The Fall season not only means back to school and full work schedules, but it's also the time to get business plans and taxes in line to avoid cramming and cringing at the end of the year.
This year's economic downturn doesn't necessarily have to affect taxpayers as adversely as they might think, if they take a few steps to financial freedom and use loopholes -- old and new -- in the tax laws to help them. Many tax tips are listed on www.legaltaxloopholes.com, but here are a few tips for fall, according to tax strategist Diane Kennedy, CPA, and author of "Loopholes of the Rich: How the Rich Legally Make More Money and Pay Less Tax."
* Educational IRA
Consider putting aside up to $2000 per year into an Educational IRA for your children's future education costs. The money grows tax-deferred. Be aware that the allowable portion of the IRA does phase-out as personal income rises.
* Educational Expense for a Business
Educational expenses to make an owner more effective in his or her business (including anything from interpersonal behavioral training to accounting) are deductible.
* Educational Assistance Plan for a Corporation
Put an Educational Assistance Plan in place for your corporation that will allow your corporation to provide, tax free, more than $5,000 per year. The new 2001 Tax Plan has added graduate work as a covered expense under the Educational Assistance Plan.
Starting a Business?
"For those starting a business, that's the best. Good for you!" says Kennedy. "The sad truth is that there are very few legal tax deductions available for employees. But, as soon as you move into the business arena, it's a whole new set of rules," she adds. Here are a few tax tips to get new business owners started:
Most Commonly Missed First-Time Deductions
The most commonly missed first-time deduction is for items "contributed" by the owner into a business. This would include:
* Legal and accounting costs to set up the business
* Contributed furniture and equipment such as computer, software, fax, desk, table, cellular phone and file cabinets
* Costs to investigate the business (travel, research expense, financial analysis)

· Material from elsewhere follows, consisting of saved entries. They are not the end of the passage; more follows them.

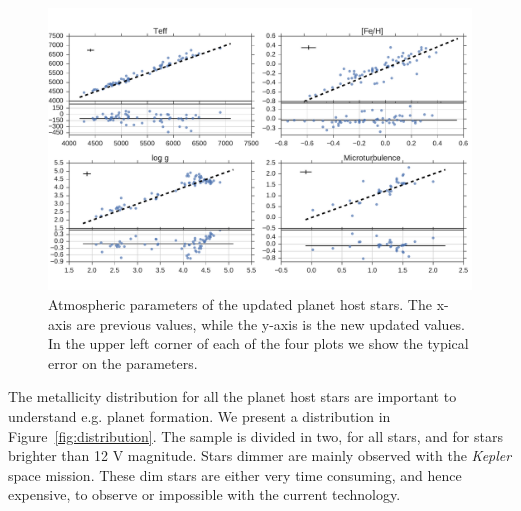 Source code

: \documentclass{aa}
\begin{document}
\begin{figure}[tpb]
    \centering
    \includegraphics[width=1.0\linewidth,natwidth=870,natheight=580]{figures/update.pdf}
    \caption{Atmospheric parameters of the updated planet host stars. The x-axis
    are previous values, while the y-axis is the new updated values. In the
    upper left corner of each of the four plots we show the typical error
    on the parameters.}
    \label{fig:update}
\end{figure}

The metallicity distribution for all the planet host stars are important to
understand e.g. planet formation. We present a distribution in
Figure~\ref{fig:distribution}. The sample is divided in two, for all stars, and
for stars brighter than 12 V magnitude. Stars dimmer are mainly observed with
the \emph{Kepler} space mission. These dim stars are either very time consuming,
and hence expensive, to observe or impossible with the current technology.
\end{document}
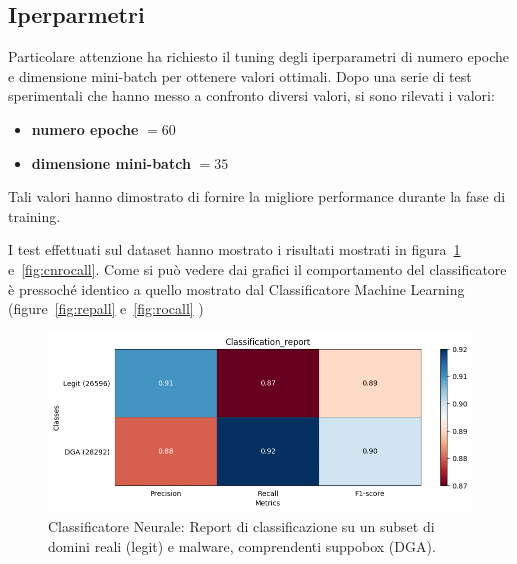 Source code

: \newpage
\subsection{Iperparmetri}
Particolare attenzione ha richiesto il tuning degli iperparametri di numero epoche e dimensione mini-batch per ottenere valori ottimali. Dopo una serie di test sperimentali che hanno messo a confronto diversi valori, si sono rilevati i valori:

\begin{itemize}
\item \textbf{numero epoche} $= 60$
\item \textbf{dimensione mini-batch} $= 35$ 
\end{itemize}

Tali valori hanno dimostrato di fornire la migliore performance durante la fase di training.

I test effettuati sul dataset hanno mostrato i risultati mostrati in figura~\ref{fig:cnrepall} e~\ref{fig:cnrocall}. Come si può vedere dai grafici il comportamento del classificatore è pressoché identico a quello mostrato dal Classificatore Machine Learning (figure~\ref{fig:repall} e~\ref{fig:rocall} )

\begin{figure}[!bp]
    \centering
    \includegraphics[width=\columnwidth]{figures/clas_nn/class_rep.png}
    \caption{Classificatore Neurale: Report di classificazione su un subset di domini reali (legit) e malware, comprendenti suppobox (DGA).\label{fig:cnrepall}}
\end{figure}

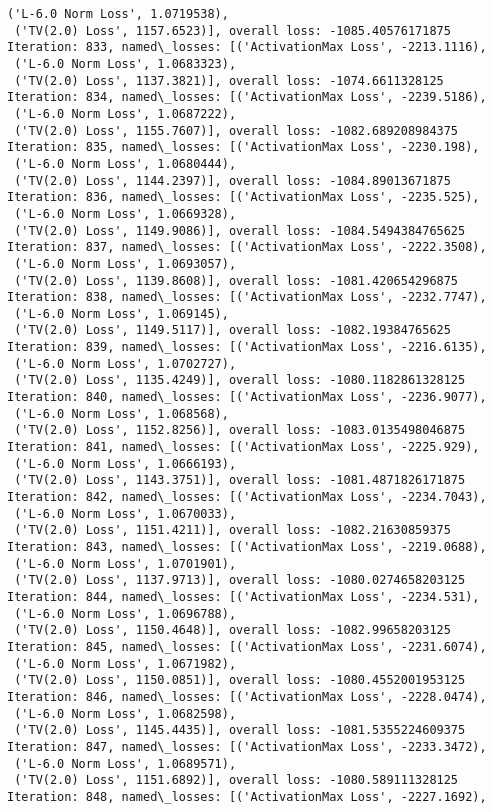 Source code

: \documentclass[10pt]{article}
\begin{document}
\begin{Verbatim}[commandchars=\\\{\}]
 ('L-6.0 Norm Loss', 1.0719538),
 ('TV(2.0) Loss', 1157.6523)], overall loss: -1085.40576171875
Iteration: 833, named\_losses: [('ActivationMax Loss', -2213.1116),
 ('L-6.0 Norm Loss', 1.0683323),
 ('TV(2.0) Loss', 1137.3821)], overall loss: -1074.6611328125
Iteration: 834, named\_losses: [('ActivationMax Loss', -2239.5186),
 ('L-6.0 Norm Loss', 1.0687222),
 ('TV(2.0) Loss', 1155.7607)], overall loss: -1082.689208984375
Iteration: 835, named\_losses: [('ActivationMax Loss', -2230.198),
 ('L-6.0 Norm Loss', 1.0680444),
 ('TV(2.0) Loss', 1144.2397)], overall loss: -1084.89013671875
Iteration: 836, named\_losses: [('ActivationMax Loss', -2235.525),
 ('L-6.0 Norm Loss', 1.0669328),
 ('TV(2.0) Loss', 1149.9086)], overall loss: -1084.5494384765625
Iteration: 837, named\_losses: [('ActivationMax Loss', -2222.3508),
 ('L-6.0 Norm Loss', 1.0693057),
 ('TV(2.0) Loss', 1139.8608)], overall loss: -1081.420654296875
Iteration: 838, named\_losses: [('ActivationMax Loss', -2232.7747),
 ('L-6.0 Norm Loss', 1.069145),
 ('TV(2.0) Loss', 1149.5117)], overall loss: -1082.19384765625
Iteration: 839, named\_losses: [('ActivationMax Loss', -2216.6135),
 ('L-6.0 Norm Loss', 1.0702727),
 ('TV(2.0) Loss', 1135.4249)], overall loss: -1080.1182861328125
Iteration: 840, named\_losses: [('ActivationMax Loss', -2236.9077),
 ('L-6.0 Norm Loss', 1.068568),
 ('TV(2.0) Loss', 1152.8256)], overall loss: -1083.0135498046875
Iteration: 841, named\_losses: [('ActivationMax Loss', -2225.929),
 ('L-6.0 Norm Loss', 1.0666193),
 ('TV(2.0) Loss', 1143.3751)], overall loss: -1081.4871826171875
Iteration: 842, named\_losses: [('ActivationMax Loss', -2234.7043),
 ('L-6.0 Norm Loss', 1.0670033),
 ('TV(2.0) Loss', 1151.4211)], overall loss: -1082.21630859375
Iteration: 843, named\_losses: [('ActivationMax Loss', -2219.0688),
 ('L-6.0 Norm Loss', 1.0701901),
 ('TV(2.0) Loss', 1137.9713)], overall loss: -1080.0274658203125
Iteration: 844, named\_losses: [('ActivationMax Loss', -2234.531),
 ('L-6.0 Norm Loss', 1.0696788),
 ('TV(2.0) Loss', 1150.4648)], overall loss: -1082.99658203125
Iteration: 845, named\_losses: [('ActivationMax Loss', -2231.6074),
 ('L-6.0 Norm Loss', 1.0671982),
 ('TV(2.0) Loss', 1150.0851)], overall loss: -1080.4552001953125
Iteration: 846, named\_losses: [('ActivationMax Loss', -2228.0474),
 ('L-6.0 Norm Loss', 1.0682598),
 ('TV(2.0) Loss', 1145.4435)], overall loss: -1081.5355224609375
Iteration: 847, named\_losses: [('ActivationMax Loss', -2233.3472),
 ('L-6.0 Norm Loss', 1.0689571),
 ('TV(2.0) Loss', 1151.6892)], overall loss: -1080.589111328125
Iteration: 848, named\_losses: [('ActivationMax Loss', -2227.1692),

\end{Verbatim}
\end{document}
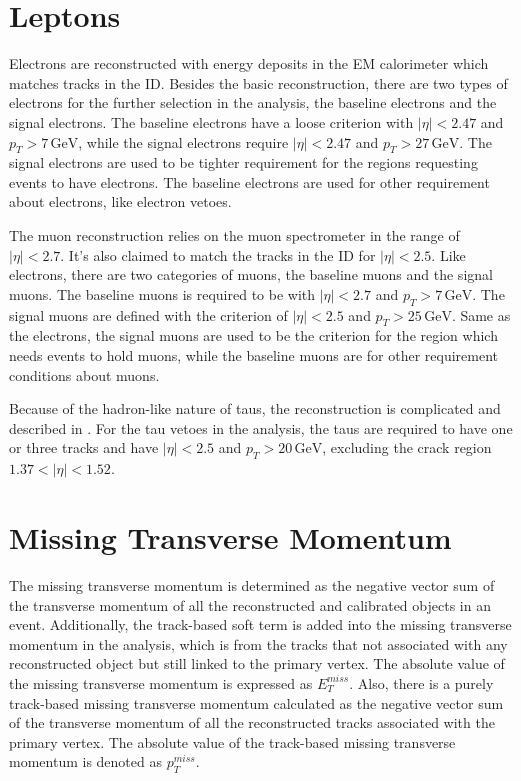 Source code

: \documentclass[class=NTHU_thesis, crop=false]{standalone}
\begin{document}
\section{Leptons}
Electrons are reconstructed with energy deposits in the EM calorimeter which matches tracks in the ID. Besides the basic reconstruction, there are two types of electrons for the further selection in the analysis, the baseline electrons and the signal electrons. The baseline electrons have a loose criterion with $\left|\eta\right| < 2.47$ and $p_T > 7\, \mathrm{GeV}$, while the signal electrons require $\left|\eta\right| < 2.47$ and $p_T > 27\, \mathrm{GeV}$. The signal electrons are used to be tighter requirement for the regions requesting events to have electrons. The baseline electrons are used for other requirement about electrons, like electron vetoes.

The muon reconstruction relies on the muon spectrometer in the range of $\left|\eta\right| < 2.7$. It's also claimed to match the tracks in the ID for $\left|\eta\right| < 2.5$. Like electrons, there are two categories of muons, the baseline muons and the signal muons. The baseline muons is required to be with $\left|\eta\right| < 2.7$ and $p_T > 7\, \mathrm{GeV}$. The signal muons are defined with the criterion of $\left|\eta\right| < 2.5$ and $p_T > 25\, \mathrm{GeV}$. Same as the electrons, the signal muons are used to be the criterion for the region which needs events to hold muons, while the baseline muons are for other requirement conditions about muons.

Because of the hadron-like nature of taus, the reconstruction is complicated and described in \cite{ATLAS-CONF-2017-029}. For the tau vetoes in the analysis, the taus are required to have one or three tracks and have $\left|\eta\right| < 2.5$ and $p_T > 20\, \mathrm{GeV}$, excluding the crack region $1.37 < \left|\eta\right| < 1.52$.

\section{Missing Transverse Momentum}
The missing transverse momentum is determined as the negative vector sum of the transverse momentum of all the reconstructed and calibrated objects in an event. Additionally, the track-based soft term is added into the missing transverse momentum in the analysis, which is from the tracks that not associated with any reconstructed object but still linked to the primary vertex. The absolute value of the missing transverse momentum is expressed as $E^{miss}_T$. Also, there is a purely track-based missing transverse momentum calculated as the negative vector sum of the transverse momentum of all the reconstructed tracks associated with the primary vertex. The absolute value of the track-based missing transverse momentum is denoted as $p^{miss}_T$.
\end{document}

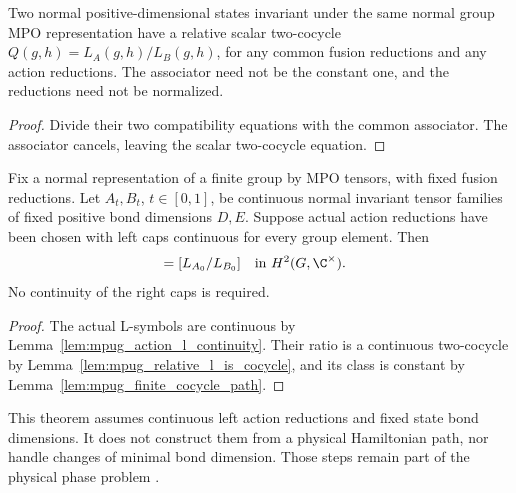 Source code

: \begin{lemma}
    \label{lem:mpug_relative_l_is_cocycle}
    \leanok
    Two normal positive-dimensional states invariant under the same normal
    group MPO representation have a relative scalar two-cocycle
    $Q(g,h)=L_A(g,h)/L_B(g,h)$, for any common fusion reductions and any
    action reductions. The associator need not be the constant one, and
    the reductions need not be normalized.
\end{lemma}
\begin{proof}\leanok
    Divide their two compatibility equations with the common associator.
    The associator cancels, leaving the scalar two-cocycle equation.
\end{proof}

\begin{lemma}
    \label{lem:mpug_continuous_reduction_path_class}
    \leanok
    Fix a normal representation of a finite group by MPO tensors, with
    fixed fusion reductions. Let $A_t,B_t$, $t\in[0,1]$, be continuous
    normal invariant tensor families of fixed positive bond dimensions
    $D,E$. Suppose actual action reductions have been chosen with left
    caps continuous for every group element. Then
    \begin{align}
        [L_{A_1}/L_{B_1}] & =[L_{A_0}/L_{B_0}]
        \quad\hbox{in }H^2(G,\C^\times).
    \end{align}
    No continuity of the right caps is required.
\end{lemma}
\begin{proof}\leanok
    The actual L-symbols are continuous by
    Lemma~\ref{lem:mpug_action_l_continuity}. Their ratio is a continuous
    two-cocycle by Lemma~\ref{lem:mpug_relative_l_is_cocycle}, and its
    class is constant by Lemma~\ref{lem:mpug_finite_cocycle_path}.
\end{proof}

This theorem assumes continuous left action reductions and fixed state
bond dimensions. It does not construct them from a physical Hamiltonian
path, nor handle changes of minimal bond dimension. Those steps remain
part of the physical phase problem
\cite{gap:fbc25_controlled_z_split_index_class_scope}.

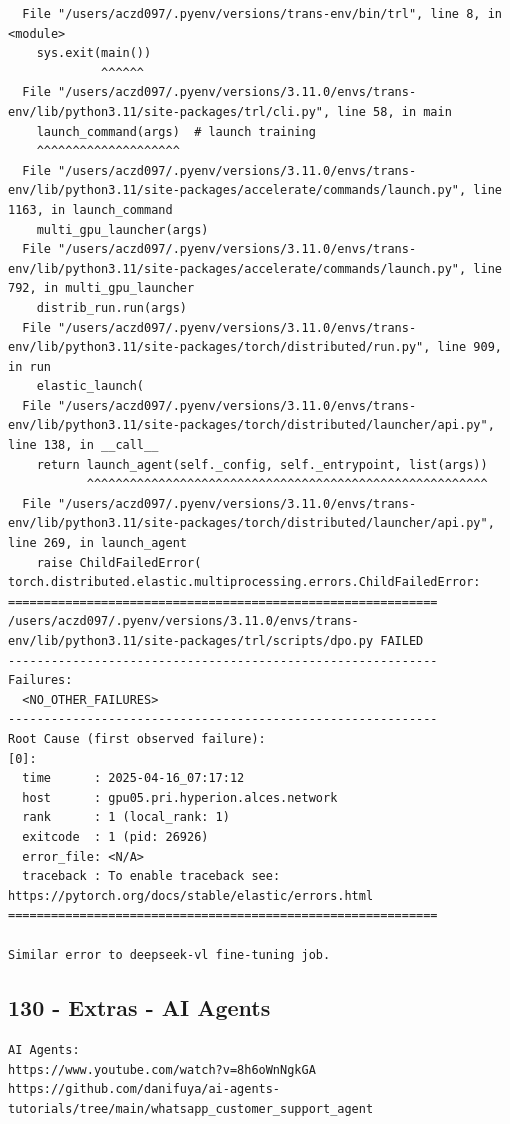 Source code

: \begin{verbatim}
  File "/users/aczd097/.pyenv/versions/trans-env/bin/trl", line 8, in <module>
    sys.exit(main())
             ^^^^^^
  File "/users/aczd097/.pyenv/versions/3.11.0/envs/trans-env/lib/python3.11/site-packages/trl/cli.py", line 58, in main
    launch_command(args)  # launch training
    ^^^^^^^^^^^^^^^^^^^^
  File "/users/aczd097/.pyenv/versions/3.11.0/envs/trans-env/lib/python3.11/site-packages/accelerate/commands/launch.py", line 1163, in launch_command
    multi_gpu_launcher(args)
  File "/users/aczd097/.pyenv/versions/3.11.0/envs/trans-env/lib/python3.11/site-packages/accelerate/commands/launch.py", line 792, in multi_gpu_launcher
    distrib_run.run(args)
  File "/users/aczd097/.pyenv/versions/3.11.0/envs/trans-env/lib/python3.11/site-packages/torch/distributed/run.py", line 909, in run
    elastic_launch(
  File "/users/aczd097/.pyenv/versions/3.11.0/envs/trans-env/lib/python3.11/site-packages/torch/distributed/launcher/api.py", line 138, in __call__
    return launch_agent(self._config, self._entrypoint, list(args))
           ^^^^^^^^^^^^^^^^^^^^^^^^^^^^^^^^^^^^^^^^^^^^^^^^^^^^^^^^
  File "/users/aczd097/.pyenv/versions/3.11.0/envs/trans-env/lib/python3.11/site-packages/torch/distributed/launcher/api.py", line 269, in launch_agent
    raise ChildFailedError(
torch.distributed.elastic.multiprocessing.errors.ChildFailedError: 
============================================================
/users/aczd097/.pyenv/versions/3.11.0/envs/trans-env/lib/python3.11/site-packages/trl/scripts/dpo.py FAILED
------------------------------------------------------------
Failures:
  <NO_OTHER_FAILURES>
------------------------------------------------------------
Root Cause (first observed failure):
[0]:
  time      : 2025-04-16_07:17:12
  host      : gpu05.pri.hyperion.alces.network
  rank      : 1 (local_rank: 1)
  exitcode  : 1 (pid: 26926)
  error_file: <N/A>
  traceback : To enable traceback see: https://pytorch.org/docs/stable/elastic/errors.html
============================================================

Similar error to deepseek-vl fine-tuning job.

\end{verbatim}

\subsection{130 - Extras - AI Agents}
\label{app_res:130}

\begin{verbatim}
AI Agents:
https://www.youtube.com/watch?v=8h6oWnNgkGA
https://github.com/danifuya/ai-agents-tutorials/tree/main/whatsapp_customer_support_agent

\end{verbatim}

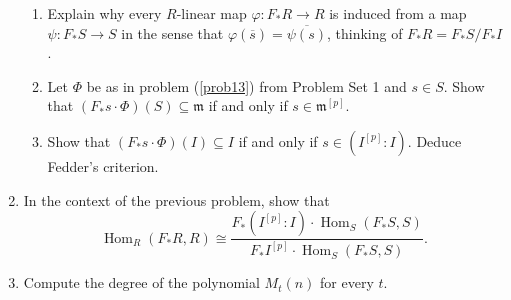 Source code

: \documentclass[12pt]{amsart}
\theoremstyle{definition}
\numberwithin{equation}{theorem}
\def\Hom{\operatorname{Hom}}
\def\frakm{\mathfrak{m}}
\def\phi{\varphi}
\def\to{\longrightarrow}
\begin{document}
\begin{enumerate}
\begin{enumerate}
\item Explain why every $R$-linear map $\phi: F_*R \to R$ is induced from a map $\psi:F_*S \to S$ in the sense that $\phi(\overline{s}) = \overline{\psi(s)}$, thinking of $F_*R = F_*S/ F_*I$.
\item Let $\Phi$ be as in problem (\ref{prob13}) from Problem Set 1 and $s\in S$. Show that $(F_*s \cdot \Phi)(S)\subseteq \frakm$ if and only if $s\in \frakm^{[p]}$.
\item Show that $(F_*s \cdot \Phi)(I) \subseteq I$ if and only if $s\in (I^{[p]} : I)$. Deduce Fedder's criterion.
\end{enumerate}
\item In the context of the previous problem, show that 
\[ \Hom_R(F_*R, R) \cong \frac{F_*(I^{[p]} :I)  \cdot \Hom_S(F_* S,S)}{F_* I^{[p]} \cdot \Hom_S(F_* S,S)}.\]
\item\footnotemark[2] Compute the degree of the polynomial $M_t(n)$ for every $t$.
\end{enumerate}

\null \vfill


\begin{comment}
\end{comment}
\end{document}
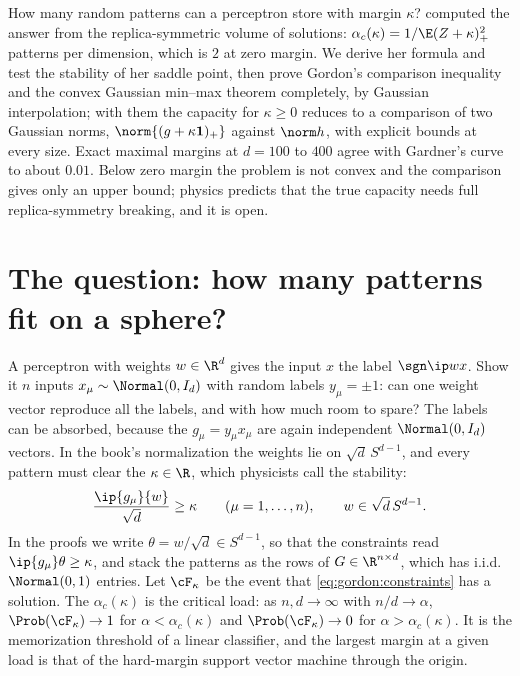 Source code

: \begin{refsection}

\begin{chaptersummary}
How many random patterns can a perceptron store with margin $\kappa$? \textcite{Gardner1988} computed the answer from the replica-symmetric volume of solutions: $\alpha_c(\kappa)=1/\E(Z+\kappa)_+^2$ patterns per dimension, which is $2$ at zero margin. We derive her formula and test the stability of her saddle point, then prove Gordon's comparison inequality and the convex Gaussian min--max theorem completely, by Gaussian interpolation; with them the capacity for $\kappa\ge0$ reduces to a comparison of two Gaussian norms, $\norm{(g+\kappa\mathbf 1)_+}$ against $\norm h$, with explicit bounds at every size. Exact maximal margins at $d=100$ to $400$ agree with Gardner's curve to about $0.01$. Below zero margin the problem is not convex and the comparison gives only an upper bound; physics predicts that the true capacity needs full replica-symmetry breaking, and it is open.
\end{chaptersummary}

\section{The question: how many patterns fit on a sphere?}\label{sec:gordon:question}

A perceptron with weights $w\in\R^d$ gives the input $x$ the label $\sgn\ip wx$. Show it $n$ inputs $x_\mu\sim\Normal(0,I_d)$ with random labels $y_\mu=\pm1$: can one weight vector reproduce all the labels, and with how much room to spare? The labels can be absorbed, because the  $g_\mu=y_\mu x_\mu$ are again independent $\Normal(0,I_d)$ vectors. In the book's normalization the weights lie on $\sqrt d\,S^{d-1}$, and every pattern must clear the  $\kappa\in\R$, which physicists call the stability:
\begin{equation}\label{eq:gordon:constraints}
\frac{\ip{g_\mu}{w}}{\sqrt d}\ge\kappa\qquad(\mu=1,\dots,n),\qquad w\in\sqrt d\,S^{d-1}.
\end{equation}
In the proofs we write $\theta=w/\sqrt d\in S^{d-1}$, so that the constraints read $\ip{g_\mu}\theta\ge\kappa$, and stack the patterns as the rows of $G\in\R^{n\times d}$, which has i.i.d.\ $\Normal(0,1)$ entries. Let $\cF_\kappa$ be the event that \eqref{eq:gordon:constraints} has a solution. The  $\alpha_c(\kappa)$ is the critical load: as $n,d\to\infty$ with $n/d\to\alpha$, $\Prob(\cF_\kappa)\to1$ for $\alpha<\alpha_c(\kappa)$ and $\Prob(\cF_\kappa)\to0$ for $\alpha>\alpha_c(\kappa)$. It is the memorization threshold of a linear classifier, and the largest margin at a given load is that of the hard-margin support vector machine through the origin.


\end{refsection}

* Interest costs for financed items for the business
Back to Business
As the holiday season approaches, consider promotions or sponsoring events. Promotions are deductible. For those charitably inclined, they are limited by the individual's income. Even worse, if they have a Schedule C, Sole Proprietorship, the deductions don't reduce the amount of net profit subject to the onerous 15.3 percent self-employment. One tip is to look for a promotional aspect to charitable contributions to get a full deduction.
Most Avoided Legal Deduction
The most-avoided deduction is for a home office. The home office deduction is back, after a hiatus due to a contrary Supreme Court ruling. It's legal again but for some reason, many people still aren't taking this deduction.
To qualify for a home office deduction, the space must be:
(1) Exclusively for business. A small, "de minimus" personal use, is allowed but this can be risky. It's better to set aside a separate room and call it a business room.
(2) Regularly used to conduct administrative or management for the trade or business.
(3) Regularly used to conduct client meetings.
(4) A separate structure.
Once qualified, business owners can take a pro-rata portion of their home expenses, such as home mortgage interest, property tax, mortgage insurance, insurance, utilities, janitorial and other home-related expenses.